(Saved data entries)
::::::::::
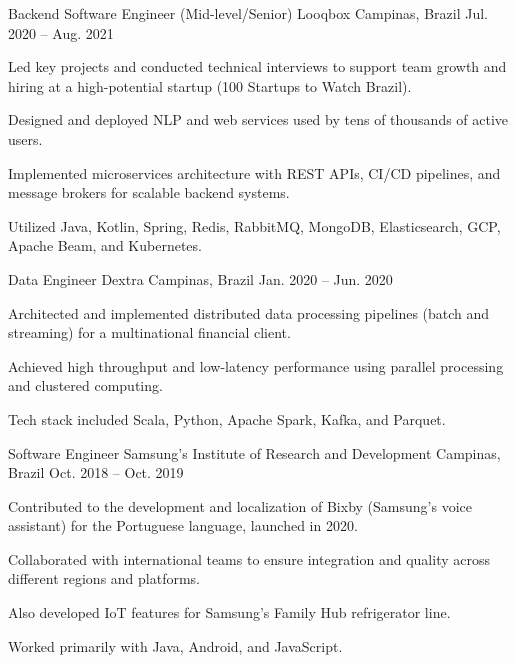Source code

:\begin{cventries}
  \cventry
    {Backend Software Engineer (Mid-level/Senior)}
    {Looqbox}
    {Campinas, Brazil}
    {Jul. 2020 -- Aug. 2021}
    {
      \begin{cvitems}
        \item {Led key projects and conducted technical interviews to support team growth and hiring at a high-potential startup (100 Startups to Watch Brazil).}
        \item {Designed and deployed NLP and web services used by tens of thousands of active users.}
        \item {Implemented microservices architecture with REST APIs, CI/CD pipelines, and message brokers for scalable backend systems.}
        \item {Utilized Java, Kotlin, Spring, Redis, RabbitMQ, MongoDB, Elasticsearch, GCP, Apache Beam, and Kubernetes.}
      \end{cvitems}
    }

  \cventry
    {Data Engineer}
    {Dextra}
    {Campinas, Brazil}
    {Jan. 2020 -- Jun. 2020}
    {
      \begin{cvitems}
        \item {Architected and implemented distributed data processing pipelines (batch and streaming) for a multinational financial client.}
        \item {Achieved high throughput and low-latency performance using parallel processing and clustered computing.}
        \item {Tech stack included Scala, Python, Apache Spark, Kafka, and Parquet.}
      \end{cvitems}
    }

  \cventry
    {Software Engineer}
    {Samsung's Institute of Research and Development}
    {Campinas, Brazil}
    {Oct. 2018 -- Oct. 2019}
    {
      \begin{cvitems}
        \item {Contributed to the development and localization of Bixby (Samsung’s voice assistant) for the Portuguese language, launched in 2020.}
        \item {Collaborated with international teams to ensure integration and quality across different regions and platforms.}
        \item {Also developed IoT features for Samsung’s Family Hub refrigerator line.}
        \item {Worked primarily with Java, Android, and JavaScript.}
      \end{cvitems}
    }

\end{cventries}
::::::::::
PROBLEM DESCRIPTION:
Each line of the entries that contains the word "high" should be listed.

TASK RESPONSE:
        \item {Led key projects and conducted technical interviews to support team growth and hiring at a high-potential startup (100 Startups to Watch Brazil).}
        \item {Achieved high throughput and low-latency performance using parallel processing and clustered computing.}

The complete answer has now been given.